One of the problems I explored during the last few months at Almaden was secondary indexing in a scale-out NoSQL datastore. A solution I designed and implemented in collaboration with folks at IBM Watson has made it into the IBM BigInsights product and into EDBT 2014. Here's the full paper.
Secondary Indexes: Local and Global
There are two ways to think about secondary indexes in a distributed system -- "local indexes" and "global indexes". A local index simply indexes the data within each node. If you want to find all the rows which have attribute color set to 'red', each node in the system would be able to find the matching rows using a secondary index on the color column instead of doing a full scan. On the other hand, if you had a global secondary index on color, probing this would return all the keys which have color set to 'red'. This information is likely on just one node -- you don't have to query all the nodes in the system to locate the relevant keys.
Cassandra has has local secondary indexes for a while. HBase has had prototypes for both local and global indexes. See here for some discussion on possible implementations. Local indexes tend to be a little easier to design and implement since you don't have to deal with any notion of a distributed transaction. With a global index, you have to deal with the possibility that there might be a failure between updating the node with the base data and the node with the index data. Also, update latency for an indexed table gets much worse -- you need to update the base table, delete the old index entry, and update the index with the new entry. This translates to two updates and a read. For stores based on Bigtable-like tablets and a log-structured merge tree design, the read latency might even be worse than the write latency. Our paper describes a solution around both these problems for HBase : 1) guaranteeing atomicity in the face of failures, and 2) minimizing the impact to latency.
The core novel idea in the first approach, which we call async-simple is to implement indexing as an asynchronous operation. Update the base table right away, and respond, but then guarantee that within a "short while", the indexes will be consistent. That is, you have read-your-writes consistency for base data, but a more relaxed form of consistency for the index data. For many applications this is a reasonable trade-off that gets you very good latency guarantees. For the applications that need better consistency guarantees, we proposed async-session, which provides session consistency for the index data. That is, you'll be able to see the effects of your own updates within a session. We show that both of these techniques can be implemented while guaranteeing atomic index updates with nearly no impact on update latency. You don't need distributed transactions to get this right. Here's how we solved this -- we added two new components to the RegionServer an Asynchronous Update Queue (AUQ) and an Asynchronous Processing Service (APS). The AUQ is an in-memory data structure that temporarily stores all base updates that require index processing. These live in the same RegionServer as the one responsible for the base row. The APS is a background service that de-queues from the AUQ, inserts new values into the index and deletes the corresponding old values if present.

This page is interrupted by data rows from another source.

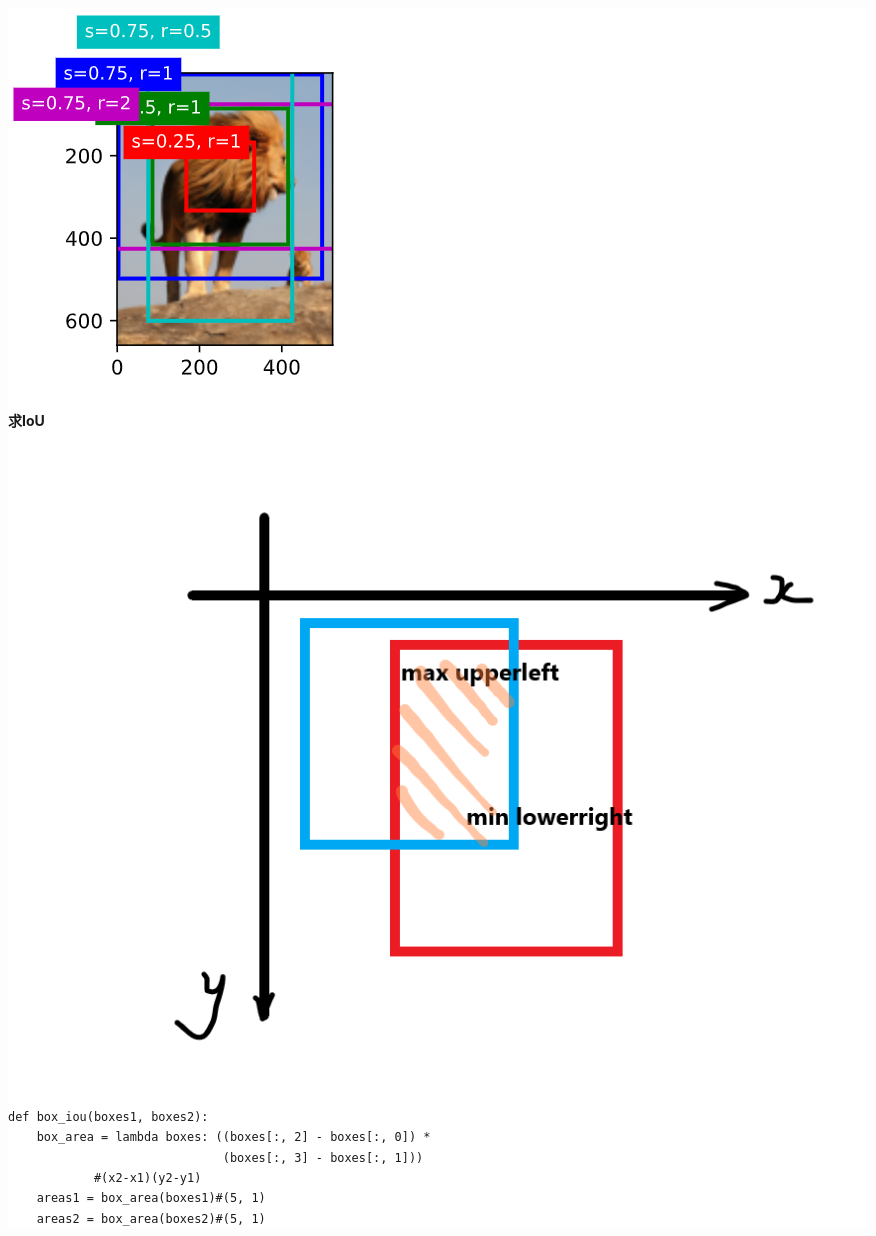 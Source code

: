 ![](\Images/微信截图_20211229230829.png)

**求IoU**

![](\Images/示意图.png)
```
def box_iou(boxes1, boxes2):
    box_area = lambda boxes: ((boxes[:, 2] - boxes[:, 0]) * 
                              (boxes[:, 3] - boxes[:, 1]))
            #(x2-x1)(y2-y1)
    areas1 = box_area(boxes1)#(5, 1)
    areas2 = box_area(boxes2)#(5, 1)
``` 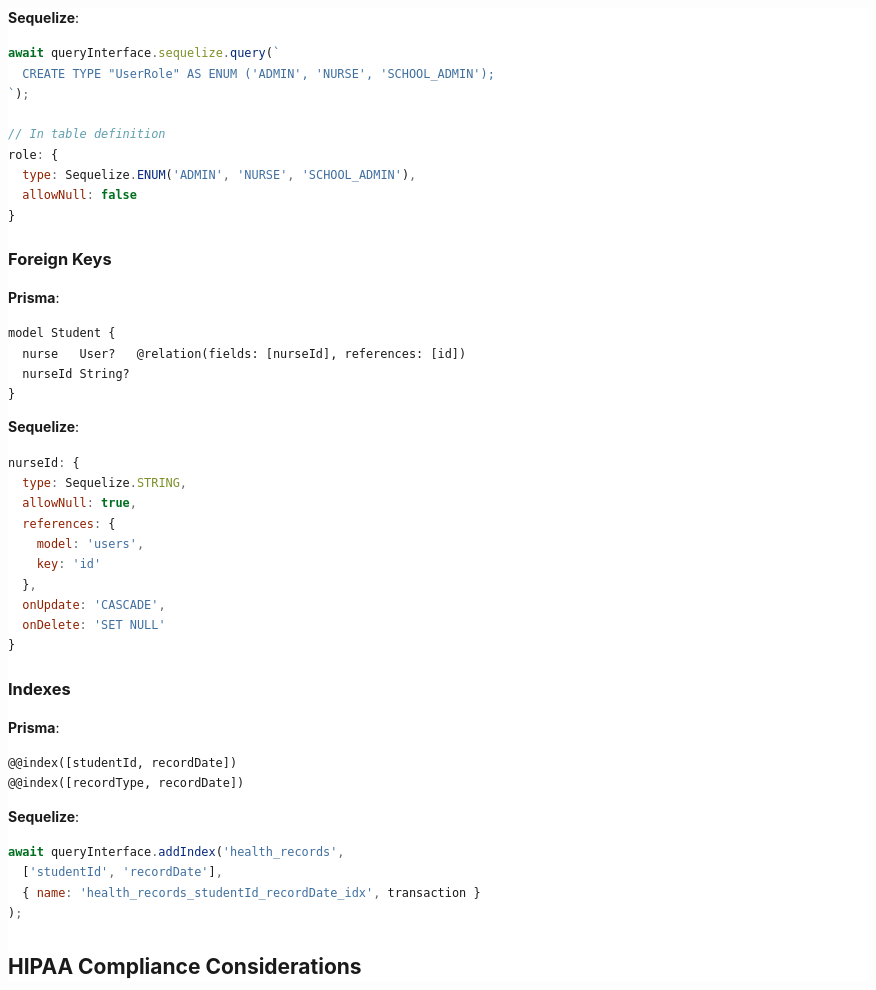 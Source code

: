 **Sequelize**:
```javascript
await queryInterface.sequelize.query(`
  CREATE TYPE "UserRole" AS ENUM ('ADMIN', 'NURSE', 'SCHOOL_ADMIN');
`);

// In table definition
role: {
  type: Sequelize.ENUM('ADMIN', 'NURSE', 'SCHOOL_ADMIN'),
  allowNull: false
}
```

### Foreign Keys

**Prisma**:
```prisma
model Student {
  nurse   User?   @relation(fields: [nurseId], references: [id])
  nurseId String?
}
```

**Sequelize**:
```javascript
nurseId: {
  type: Sequelize.STRING,
  allowNull: true,
  references: {
    model: 'users',
    key: 'id'
  },
  onUpdate: 'CASCADE',
  onDelete: 'SET NULL'
}
```

### Indexes

**Prisma**:
```prisma
@@index([studentId, recordDate])
@@index([recordType, recordDate])
```

**Sequelize**:
```javascript
await queryInterface.addIndex('health_records',
  ['studentId', 'recordDate'],
  { name: 'health_records_studentId_recordDate_idx', transaction }
);
```

## HIPAA Compliance Considerations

Recovery is guaranteed by the fact that 1) the WAL entry for the base update has enough information to re-construct the index updates and re-populate the AUQ during recovery, 2) we use the same timestamp for the index updates as for the base data, and 3) we ensure that the AUQ can always be reconstructed using the base WAL entries without resorting to a separate log for the AUQ. Property 3) requires careful coordination between the AUQ and rolling forward the WAL to ensure that it is not garbage collected (when memtables get flushed to disk) until the APS has drained all the corresponding entries from the AUQ. Note that during recovery, we may redo some of the index updates that were done prior to failure. However, this is okay because re-applying an update with an identical timestamp is an idempotent operation. (See Pat Helland's paper here for a nice discussion on how to use idempotent messaging to avoid distributed transactions.)
This means there will be moments in time when the index is not consistent with the base data, and that may be visible to clients. This is unavoidable without an expensive distributed locking or a Generalized Snapshot Isolation-style solution. A small amount of client logic is usually enough to deal with this inconsistency. For applications that do not want to deal with this, we implemented session-consistency where you get to see all the updates made within your session, but this may not hold across sessions. We were able to do this with minor changes to the HBase driver -- you essentially track the necessary state in the client driver. This works fine for small sessions (few KB of in-session updates), which is likely to be the case for most applications that run on HBase style datastores.
The implementation relies mostly on using CoProcessors. In fact, async-simple required nearly no changes to the core, while async-session required changes to the client library. I think a similar implementation can be done in Cassandra as well. The experiments in the paper are pretty basic and straightforward. The most interesting result is that the latency of updates with async-simple and async-session is nearly the same as an update (Put operation) on an un-indexed table.
The main concern is that the throughput caps off lower than the un-indexed updates, but that's understandable that the indexed-update is 2 Puts + a read while the base update is simply 1 update. With some straighforward tuning of the sizes of the AUQ and memtable flush frequency, and assuming relatively cheap reads, we should be able to get indexed updates with the same latency as base updates maxing out at roughly a third the throughput of base updates.